Gagner en notoriété lorsqu'on a créé une start-up est parfois, même souvent, compliqué. Les réseaux sociaux facilitent la tâche mais dur de se faire remarquer dans la foule. Quant au sacro-saint buzz, il est plus rare qu'on ne le croit. Un autre levier existe : les médias. A condition de savoir s'y prendre. Voici les erreurs à éviter selon Robin Wauters, ancien de TechCrunch et fondateur de Tech.eu :

  • Essayer de gagner en notoriété à tout prix avant de bâtir une relation de confiance avec le journaliste. « Il faut comprendre ce qu'il aime écrire et sa façon de travailler avant de le contacter », conseille-t-il. Le mieux est de défricher le terrain en demandant au journaliste s'il préfère être contacté par e-mail ou téléphone.

  • Utiliser avec excès les « buzz-words », ces mots à la mode qui ne veulent rien dire. Robin Wauters préfère des entrepreneurs concrets, qui évoquent des faits et des chiffres, avec une argumentation solide. Mais attention, prévient-il, « ne mentez pas sur les chiffres et ne vous laissez pas emporter par le marketing ! »

  • Ne pas fournir d'angle, car « les journalistes ont beaucoup d'informations différentes à ingérer chaque jour et il faut être capable de présenter son projet de façon claire et percutante pour qu'il le comprenne. Dans un e-mail, soyez concis mais complets afin de ne pas lui faire perdre son temps », recommande le spécialiste.

  • Déléguer ses relations presse à une agence, au début en tout cas. Robin Wauters estime qu'un entrepreneur est le mieux placé pour porter son projet et le décrire. Pour lui, « il très important, surtout lorsqu'on démarre, de se faire connaître. Et si on ne sait pas comment faire, eh bien on apprend ».

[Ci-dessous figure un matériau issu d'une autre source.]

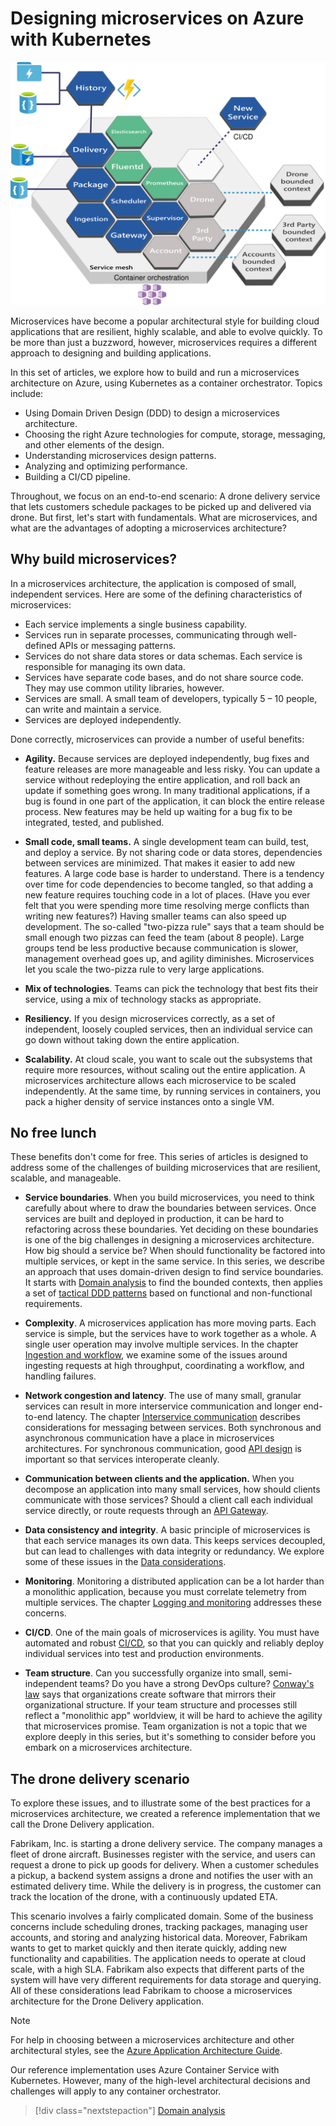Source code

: # Designing microservices on Azure with Kubernetes

![](./images/drone.svg)

Microservices have become a popular architectural style for building cloud applications that are resilient, highly scalable, and able to evolve quickly. To be more than just a buzzword, however, microservices requires a different approach to designing and building applications. 

In this set of articles, we explore how to build and run a microservices architecture on Azure, using Kubernetes as a container orchestrator. Topics include:

- Using Domain Driven Design (DDD) to design a microservices architecture. 
- Choosing the right Azure technologies for compute, storage, messaging, and other elements of the design.
- Understanding microservices design patterns.
- Analyzing and optimizing performance.
- Building a CI/CD pipeline.

Throughout, we focus on an end-to-end scenario: A drone delivery service that lets customers schedule packages to be picked up and delivered via drone. But first, let's start with fundamentals. What are microservices, and what are the advantages of adopting a microservices architecture?

## Why build microservices?

In a microservices architecture, the application is composed of small, independent services. Here are some of the defining characteristics of microservices:

- Each service implements a single business capability.
- Services run in separate processes, communicating through well-defined APIs or messaging patterns.
- Services do not share data stores or data schemas. Each service is responsible for managing its own data. 
- Services have separate code bases, and do not share source code. They may use common utility libraries, however.
- Services are small. A small team of developers, typically 5 &ndash; 10 people, can write and maintain a service.
- Services are deployed independently. 

Done correctly, microservices can provide a number of useful benefits:

- **Agility.** Because services are deployed independently, bug fixes and feature releases are more manageable and less risky. You can update a service without redeploying the entire application, and roll back an update if something goes wrong. In many traditional applications, if a bug is found in one part of the application, it can block the entire release process. New features may be held up waiting for a bug fix to be integrated, tested, and published. 

- **Small code, small teams.** A single development team can build, test, and deploy a service. By not sharing code or data stores, dependencies between services are minimized. That makes it easier to add new features. A large code base is harder to understand. There is a tendency over time for code dependencies to become tangled, so that adding a new feature requires touching code in a lot of places. (Have you ever felt that you were spending more time resolving merge conflicts than writing new features?) Having smaller teams can also speed up development. The so-called "two-pizza rule" says that a team should be small enough two pizzas can feed the team (about 8 people). Large groups tend be less productive because communication is slower, management overhead goes up, and agility diminishes. Microservices let you scale the two-pizza rule to very large applications. 

- **Mix of technologies**. Teams can pick the technology that best fits their service, using a mix of technology stacks as appropriate. 

- **Resiliency.** If you design microservices correctly, as a set of independent, loosely coupled services, then an individual service can go down without taking down the entire application. 

- **Scalability.** At cloud scale, you want to scale out the subsystems that require more resources, without scaling out the entire application. A microservices architecture allows each microservice to be scaled independently. At the same time, by running services in containers, you pack a higher density of service instances onto a single VM. 

## No free lunch

These benefits don't come for free. This series of articles is designed to address some of the challenges of building microservices that are resilient, scalable, and manageable.

- **Service boundaries**. When you build microservices, you need to think carefully about where to draw the boundaries between services. Once services are built and deployed in production, it can be hard to refactoring across these boundaries. Yet deciding on these boundaries is one of the big challenges in designing a microservices architecture. How big should a service be? When should functionality be factored into multiple services, or kept in the same service. In this series, we describe an approach that uses domain-driven design to find service boundaries. It starts with [Domain analysis](./domain-analysis.md) to find the bounded contexts, then applies a set of [tactical DDD patterns](./microservice-boundaries.md) based on functional and non-functional requirements. 

- **Complexity**. A microservices application has more moving parts. Each service is simple, but the services have to work together as a whole. A single user operation may involve multiple services. In the chapter [Ingestion and workflow](./ingestion-workflow.md), we examine some of the issues around ingesting requests at high throughput, coordinating a workflow, and handling failures. 

- **Network congestion and latency**. The use of many small, granular services can result in more interservice communication and longer end-to-end latency. The chapter [Interservice communication](./interservice-communication.md) describes considerations for messaging between services. Both synchronous and asynchronous communication have a place in microservices architectures. For synchronous communication, good [API design](./api-design.md) is important so that services interoperate cleanly.
 
- **Communication between clients and the application.**  When you decompose an application into many small services, how should clients communicate with those services? Should a client call each individual service directly, or route requests through an [API Gateway](./gateway.md).

- **Data consistency and integrity**. A basic principle of microservices is that each service manages its own data. This keeps services decoupled, but can lead to challenges with data integrity or redundancy. We explore some of these issues in the [Data considerations](./data-considerations.md).

- **Monitoring**. Monitoring a distributed application can be a lot harder than a monolithic application, because you must correlate telemetry from multiple services. The chapter [Logging and monitoring](./logging-monitoring.md) addresses these concerns.

- **CI/CD**. One of the main goals of microservices is agility. You must have automated and robust [CI/CD](./ci-cd.md), so that you can quickly and reliably deploy individual services into test and production environments. 

- **Team structure**. Can you successfully organize into small, semi-independent teams? Do you have a strong DevOps culture? [Conway's law](https://en.wikipedia.org/wiki/Conway%27s_law) says that organizations create software that mirrors their organizational structure. If your team structure and processes still reflect a "monolithic app" worldview, it will be hard to achieve the agility that microservices promise. Team organization is not a topic that we explore deeply in this series, but it's something to consider before you embark on a microservices architecture.

<!-- - **Testing**. The decentralized nature of building microservices requires new approaches to testing. During development, you will test an individual service against stubs or API contracts. Then perform integration testing in a production-like test environment (test cluster). Performance tests and load tests are also critical.  -->

## The drone delivery scenario

To explore these issues, and to illustrate some of the best practices for a microservices architecture, we created a reference implementation that we call the Drone Delivery application. 

​Fabrikam, Inc. is starting a drone delivery service. The company manages a fleet of drone aircraft. Businesses register with the service, and users can request a drone to pick up goods for delivery. When a customer schedules a pickup, a backend system assigns a drone and notifies the user with an estimated delivery time. While the delivery is in progress, the customer can track the location of the drone, with a continuously updated ETA.

This scenario involves a fairly complicated domain. Some of the business concerns include scheduling drones, tracking packages, managing user accounts, and storing and analyzing historical data. Moreover, Fabrikam wants to get to market quickly and then iterate quickly, adding new functionality and capabilities. The application needs to operate at cloud scale, with a high SLA. Fabrikam also expects that different parts of the system will have very different requirements for data storage and querying. All of these considerations lead Fabrikam to choose a microservices architecture for the Drone Delivery application.

> [!NOTE]
> For help in choosing between a microservices architecture and other architectural styles, see the [Azure Application Architecture Guide](../guide/index.md).

Our reference implementation uses Azure Container Service with Kubernetes. However, many of the high-level architectural decisions and challenges will apply to any container orchestrator.

> [!div class="nextstepaction"]
> [Domain analysis](./domain-analysis.md)
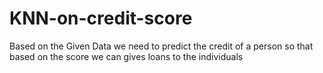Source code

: # KNN-on-credit-score
Based on the Given Data we need to predict the credit of a person so that based on the score we can gives loans to the individuals
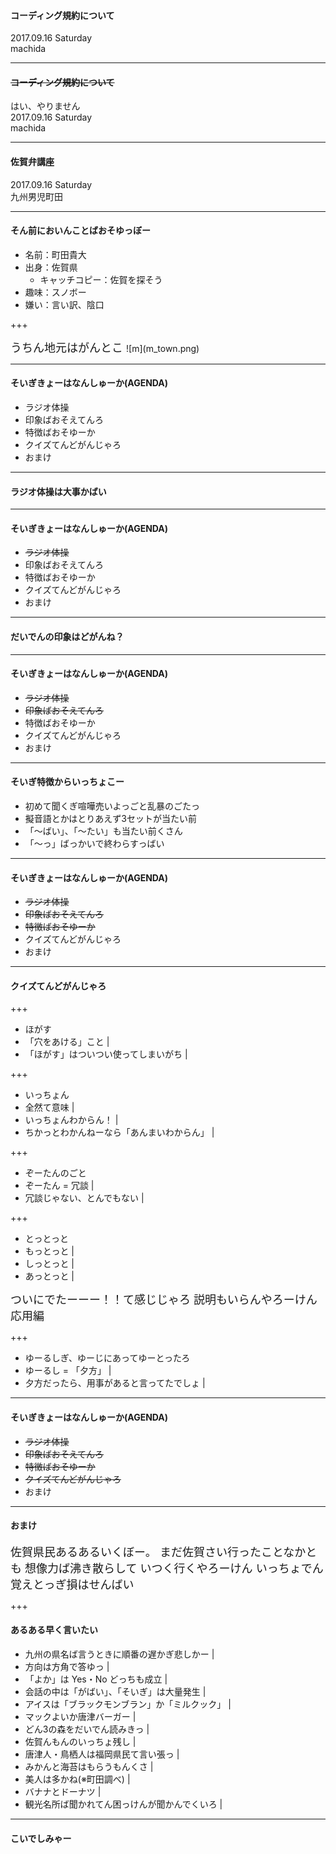 #### コーディング規約について

2017.09.16 Saturday  
machida

---

#### ~~コーディング規約について~~
はい、やりません    
2017.09.16 Saturday  
machida

---

#### 佐賀弁講座
2017.09.16 Saturday  
九州男児町田

---

#### そん前においんことばおそゆっぼー

* 名前：町田貴大  
* 出身：佐賀県
  * キャッチコピー：佐賀を探そう
* 趣味：スノボー
* 嫌い：言い訳、陰口

+++

<span style="font-size: 18px;">
うちん地元はがんとこ
</span>
![m](m_town.png)

---

#### そいぎきょーはなんしゅーか(AGENDA)

- ラジオ体操
- 印象ばおそえてんろ
- 特徴ばおそゆーか
- クイズてんどがんじゃろ
- おまけ

---

#### ラジオ体操は大事かばい

[ラジオ体操]:https://www.youtube.com/watch?v=SLEq8rPafy4 'ラジオ体操'

---

#### そいぎきょーはなんしゅーか(AGENDA)

- ~~ラジオ体操~~
- 印象ばおそえてんろ
- 特徴ばおそゆーか
- クイズてんどがんじゃろ
- おまけ

---

#### だいでんの印象はどがんね？

---

#### そいぎきょーはなんしゅーか(AGENDA)

- ~~ラジオ体操~~
- ~~印象ばおそえてんろ~~
- 特徴ばおそゆーか
- クイズてんどがんじゃろ
- おまけ

---


#### そいぎ特徴からいっちょこー

- 初めて聞くぎ喧嘩売いよっごと乱暴のごたっ
- 擬音語とかはとりあえず3セットが当たい前
- 「～ばい」、「～たい」も当たい前くさん
- 「～っ」ばっかいで終わらすっばい

---

#### そいぎきょーはなんしゅーか(AGENDA)

- ~~ラジオ体操~~
- ~~印象ばおそえてんろ~~
- ~~特徴ばおそゆーか~~
- クイズてんどがんじゃろ
- おまけ

---

#### クイズてんどがんじゃろ

+++

- ほがす
 - 「穴をあける」こと |
 - 「ほがす」はついつい使ってしまいがち |

+++

- いっちょん
 - 全然て意味 |
 - いっちょんわからん！ |
 - ちかっとわかんねーなら「あんまいわからん」 |

+++

- ぞーたんのごと
 - ぞーたん = 冗談 |
 - 冗談じゃない、とんでもない |

+++

- とっとっと
 - もっとっと |
 - しっとっと |
 - あっとっと |

<span style="font-size: 18px;">
ついにでたーーー！！て感じじゃろ  
説明もいらんやろーけん応用編
</span>

+++

- ゆーるしぎ、ゆーじにあってゆーとったろ
 - ゆーるし = 「夕方」 |
 - 夕方だったら、用事があると言ってたでしょ |

---

#### そいぎきょーはなんしゅーか(AGENDA)

- ~~ラジオ体操~~
- ~~印象ばおそえてんろ~~
- ~~特徴ばおそゆーか~~
- ~~クイズてんどがんじゃろ~~
- おまけ

---

#### おまけ

<span style="font-size: 18px;">
佐賀県民あるあるいくぼー。  
まだ佐賀さい行ったことなかとも   
想像力ば沸き散らして  
いつく行くやろーけん  
いっちょでん覚えとっぎ損はせんばい
</span>

+++

#### あるある早く言いたい

- 九州の県名ば言うときに順番の遅かぎ悲しかー |
- 方向は方角で答ゆっ |
- 「よか」は Yes・No どっちも成立 |
- 会話の中は「がばい」、「そいぎ」は大量発生 |
- アイスは「ブラックモンブラン」か「ミルクック」 |
- マックよいか唐津バーガー |
- どん3の森をだいでん読みきっ |
- 佐賀んもんのいっちょ残し |
- 唐津人・鳥栖人は福岡県民て言い張っ |
- みかんと海苔はもらうもんくさ |
- 美人は多かね(※町田調べ) |
- バナナとドーナツ |
- 観光名所ば聞かれてん困っけんが聞かんでくいろ |

---

#### こいでしみゃー
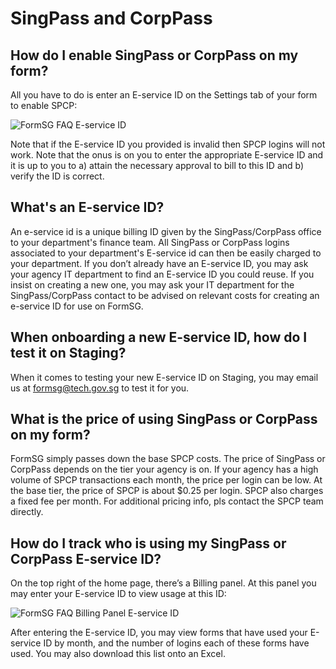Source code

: # SingPass and CorpPass

## How do I enable SingPass or CorpPass on my form?

All you have to do is enter an E-service ID on the Settings tab of your form to enable SPCP:

![FormSG FAQ E-service ID](https://s3-ap-southeast-1.amazonaws.com/misc.form.gov.sg/faq-eserviceid.png "FormSG FAQ E-service ID")

Note that if the E-service ID you provided is invalid then SPCP logins will not work. Note that the onus is on you to enter the appropriate E-service ID and it is up to you to a) attain the necessary approval to bill to this ID and b) verify the ID is correct.

## What's an E-service ID?

An e-service id is a unique billing ID given by the SingPass/CorpPass office to your department's finance team. All SingPass or CorpPass logins associated to your department's E-service id can then be easily charged to your department. If you don’t already have an E-service ID, you may ask your agency IT department to find an E-service ID you could reuse. If you insist on creating a new one, you may ask your IT department for the SingPass/CorpPass contact to be advised on relevant costs for creating an e-service ID for use on FormSG.

## When onboarding a new E-service ID, how do I test it on Staging? 

When it comes to testing your new E-service ID on Staging, you may email us at formsg@tech.gov.sg to test it for you.

## What is the price of using SingPass or CorpPass on my form?

FormSG simply passes down the base SPCP costs. The price of SingPass or CorpPass depends on the tier your agency is on. If your agency has a high volume of SPCP transactions each month, the price per login can be low. At the base tier, the price of SPCP is about $0.25 per login. SPCP also charges a fixed fee per month. For additional pricing info, pls contact the SPCP team directly.

## How do I track who is using my SingPass or CorpPass E-service ID?

On the top right of the home page, there’s a Billing panel. At this panel you may enter your E-service ID to view usage at this ID:

![FormSG FAQ Billing Panel E-service ID](https://s3-ap-southeast-1.amazonaws.com/misc.form.gov.sg/faq-billing-eservice.png "FormSG FAQ Billing Panel E-service ID")

After entering the E-service ID, you may view forms that have used your E-service ID by month, and the number of logins each of these forms have used. You may also download this list onto an Excel. 



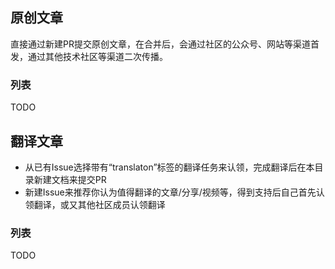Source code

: ## 原创文章
直接通过新建PR提交原创文章，在合并后，会通过社区的公众号、网站等渠道首发，通过其他技术社区等渠道二次传播。

### 列表
TODO

## 翻译文章
- 从已有Issue选择带有“translaton”标签的翻译任务来认领，完成翻译后在本目录新建文档来提交PR
- 新建Issue来推荐你认为值得翻译的文章/分享/视频等，得到支持后自己首先认领翻译，或又其他社区成员认领翻译 

### 列表
TODO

Pour résumer les trois axes essentiels préconisés par Robin Wauters, une start-up a tout intérêt, et c'est la base, construire quelque chose d'intéressant et susceptible de susciter l'intérêt du média contacté, maîtriser les bases du story-telling afin de savoir en parler, et adapter son discours à la ligne éditoriale du média, et enfin comprendre comment ces médias fonctionnent, afin de bâtir une relation solide.